The rise in trade tensions, especially between the United States and China, is leading to increased volatility in virtually every asset class, but the global economy remains on a growth course.
That’s one of the key takeaways from a new global outlook from Scotiabank Economics which expects growth while acknowledging that an escalation in retaliatory trade policies between the world’s two largest economies would affect other countries too.
"Setting aside trade risks, all indications suggest that global expansion remains solid, largely synchronized and resilient," said Jean-François Perrault, Senior Vice President and Chief Economist at Scotiabank. "Global trade volumes are rising at levels not seen since mid-2011, despite concerns about trade protectionism."
Canada heading for growth, albeit slower
The outlook for Canada is that, even though the pace is set to slow, growth will continue to be above-potential with projected real GDP of 2.2% in 2018 and 2.1% in 2019.
The report notes that the Trump administration is showing willingness to compromise on some key demands of NAFTA, in order to secure a deal before the fall mid-term elections.
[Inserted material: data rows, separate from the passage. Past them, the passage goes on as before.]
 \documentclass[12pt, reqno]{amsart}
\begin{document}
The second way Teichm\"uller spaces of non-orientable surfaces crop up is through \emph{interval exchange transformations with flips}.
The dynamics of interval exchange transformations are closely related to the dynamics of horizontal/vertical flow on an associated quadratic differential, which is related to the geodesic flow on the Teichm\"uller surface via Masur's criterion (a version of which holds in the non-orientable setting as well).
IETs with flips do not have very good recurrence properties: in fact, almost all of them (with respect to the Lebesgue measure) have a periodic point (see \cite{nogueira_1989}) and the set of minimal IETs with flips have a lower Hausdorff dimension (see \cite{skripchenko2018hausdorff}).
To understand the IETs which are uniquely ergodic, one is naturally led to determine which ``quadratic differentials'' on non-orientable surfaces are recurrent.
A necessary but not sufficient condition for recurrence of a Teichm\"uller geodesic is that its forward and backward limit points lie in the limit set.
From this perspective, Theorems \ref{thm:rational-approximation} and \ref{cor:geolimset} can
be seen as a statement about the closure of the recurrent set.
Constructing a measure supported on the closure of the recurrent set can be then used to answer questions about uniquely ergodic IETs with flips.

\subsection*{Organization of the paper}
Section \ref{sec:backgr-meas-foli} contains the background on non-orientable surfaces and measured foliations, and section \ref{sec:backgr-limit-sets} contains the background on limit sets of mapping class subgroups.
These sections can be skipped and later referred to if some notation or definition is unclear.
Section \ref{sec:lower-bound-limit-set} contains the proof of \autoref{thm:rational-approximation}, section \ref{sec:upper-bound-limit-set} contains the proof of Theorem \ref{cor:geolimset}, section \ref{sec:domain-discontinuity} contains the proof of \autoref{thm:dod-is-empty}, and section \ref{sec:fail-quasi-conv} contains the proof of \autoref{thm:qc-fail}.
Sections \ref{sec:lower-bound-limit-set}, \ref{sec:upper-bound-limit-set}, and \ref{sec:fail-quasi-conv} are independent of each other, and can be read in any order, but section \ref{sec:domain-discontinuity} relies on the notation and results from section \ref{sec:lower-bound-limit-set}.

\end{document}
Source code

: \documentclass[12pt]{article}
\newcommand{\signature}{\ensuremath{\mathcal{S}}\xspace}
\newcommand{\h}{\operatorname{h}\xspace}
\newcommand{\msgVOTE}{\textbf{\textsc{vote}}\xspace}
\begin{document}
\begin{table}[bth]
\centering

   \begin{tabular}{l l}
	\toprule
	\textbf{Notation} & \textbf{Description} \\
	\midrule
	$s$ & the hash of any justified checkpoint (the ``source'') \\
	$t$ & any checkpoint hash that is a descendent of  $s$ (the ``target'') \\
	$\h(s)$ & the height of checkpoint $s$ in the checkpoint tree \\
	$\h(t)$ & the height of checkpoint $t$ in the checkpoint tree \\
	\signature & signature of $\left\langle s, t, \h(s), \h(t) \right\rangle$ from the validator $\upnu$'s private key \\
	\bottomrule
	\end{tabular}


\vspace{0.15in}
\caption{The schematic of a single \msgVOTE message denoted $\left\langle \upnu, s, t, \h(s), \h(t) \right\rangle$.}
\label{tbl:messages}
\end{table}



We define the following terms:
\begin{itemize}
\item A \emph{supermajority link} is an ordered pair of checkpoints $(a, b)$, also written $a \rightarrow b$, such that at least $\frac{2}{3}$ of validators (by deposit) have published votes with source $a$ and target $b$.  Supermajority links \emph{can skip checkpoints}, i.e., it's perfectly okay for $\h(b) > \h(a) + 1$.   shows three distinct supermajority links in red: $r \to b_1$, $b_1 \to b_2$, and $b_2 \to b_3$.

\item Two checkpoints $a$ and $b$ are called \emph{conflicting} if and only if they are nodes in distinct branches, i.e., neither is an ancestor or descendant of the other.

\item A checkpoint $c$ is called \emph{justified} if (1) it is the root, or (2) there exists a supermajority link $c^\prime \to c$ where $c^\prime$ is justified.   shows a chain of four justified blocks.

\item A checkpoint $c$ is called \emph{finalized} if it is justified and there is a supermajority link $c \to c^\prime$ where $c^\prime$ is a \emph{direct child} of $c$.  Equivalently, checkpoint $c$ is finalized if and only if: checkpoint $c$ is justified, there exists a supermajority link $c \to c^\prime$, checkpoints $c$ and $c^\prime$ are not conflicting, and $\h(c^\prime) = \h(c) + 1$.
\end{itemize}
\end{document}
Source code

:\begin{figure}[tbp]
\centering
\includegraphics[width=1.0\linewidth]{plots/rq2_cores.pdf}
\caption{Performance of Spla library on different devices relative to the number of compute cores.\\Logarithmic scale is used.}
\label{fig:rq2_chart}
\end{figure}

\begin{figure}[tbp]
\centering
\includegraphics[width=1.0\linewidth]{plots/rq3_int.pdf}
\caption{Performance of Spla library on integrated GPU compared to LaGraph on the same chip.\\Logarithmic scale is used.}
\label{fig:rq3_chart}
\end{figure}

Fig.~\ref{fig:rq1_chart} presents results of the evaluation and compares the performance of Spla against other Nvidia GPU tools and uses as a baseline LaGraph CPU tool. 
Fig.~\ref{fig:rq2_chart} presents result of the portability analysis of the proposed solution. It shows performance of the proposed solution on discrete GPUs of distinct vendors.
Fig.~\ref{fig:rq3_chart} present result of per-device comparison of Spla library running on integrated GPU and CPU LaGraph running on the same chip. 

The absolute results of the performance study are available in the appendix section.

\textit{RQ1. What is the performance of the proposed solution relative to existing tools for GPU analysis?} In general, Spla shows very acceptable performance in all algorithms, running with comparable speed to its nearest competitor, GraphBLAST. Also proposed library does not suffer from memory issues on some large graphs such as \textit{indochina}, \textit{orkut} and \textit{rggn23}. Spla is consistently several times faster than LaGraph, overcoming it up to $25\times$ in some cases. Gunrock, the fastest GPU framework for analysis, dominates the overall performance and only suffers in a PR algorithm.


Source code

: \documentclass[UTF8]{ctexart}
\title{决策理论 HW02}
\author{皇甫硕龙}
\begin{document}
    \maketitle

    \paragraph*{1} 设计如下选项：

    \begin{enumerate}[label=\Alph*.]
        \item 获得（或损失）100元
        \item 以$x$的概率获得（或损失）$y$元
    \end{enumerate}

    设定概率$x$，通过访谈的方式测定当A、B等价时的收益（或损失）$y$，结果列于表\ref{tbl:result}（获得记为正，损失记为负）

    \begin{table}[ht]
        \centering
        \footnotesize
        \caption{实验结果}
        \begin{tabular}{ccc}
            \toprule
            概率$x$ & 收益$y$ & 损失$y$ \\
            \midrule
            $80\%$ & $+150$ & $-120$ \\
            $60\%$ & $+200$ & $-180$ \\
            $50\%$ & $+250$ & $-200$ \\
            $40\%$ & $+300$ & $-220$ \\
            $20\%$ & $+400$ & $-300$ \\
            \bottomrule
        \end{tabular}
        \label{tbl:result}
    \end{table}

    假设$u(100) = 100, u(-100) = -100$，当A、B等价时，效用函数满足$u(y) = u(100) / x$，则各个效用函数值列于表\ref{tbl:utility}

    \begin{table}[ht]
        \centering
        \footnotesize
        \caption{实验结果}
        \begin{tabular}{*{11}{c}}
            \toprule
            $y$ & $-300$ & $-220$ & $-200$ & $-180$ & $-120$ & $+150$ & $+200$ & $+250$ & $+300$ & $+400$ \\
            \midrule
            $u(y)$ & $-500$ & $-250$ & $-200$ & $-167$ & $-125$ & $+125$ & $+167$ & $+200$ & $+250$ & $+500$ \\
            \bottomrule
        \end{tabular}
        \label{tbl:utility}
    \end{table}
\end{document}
It says that an early deal could mitigate many of the negatives associated with trade negotiations.
Scotiabank Economics is calling for interest rates to rise by 50 basis points by the end of 2018 and a further 75 basis points by the end of 2019. This will be necessary to avoid inflation rising too much above the BoC’s target.
The Canadian Dollar is expected to strengthen amid higher oil prices, rising interest rates in Canada but lower-than-expected rises by the Fed. An early NAFTA deal could also boost the loonie.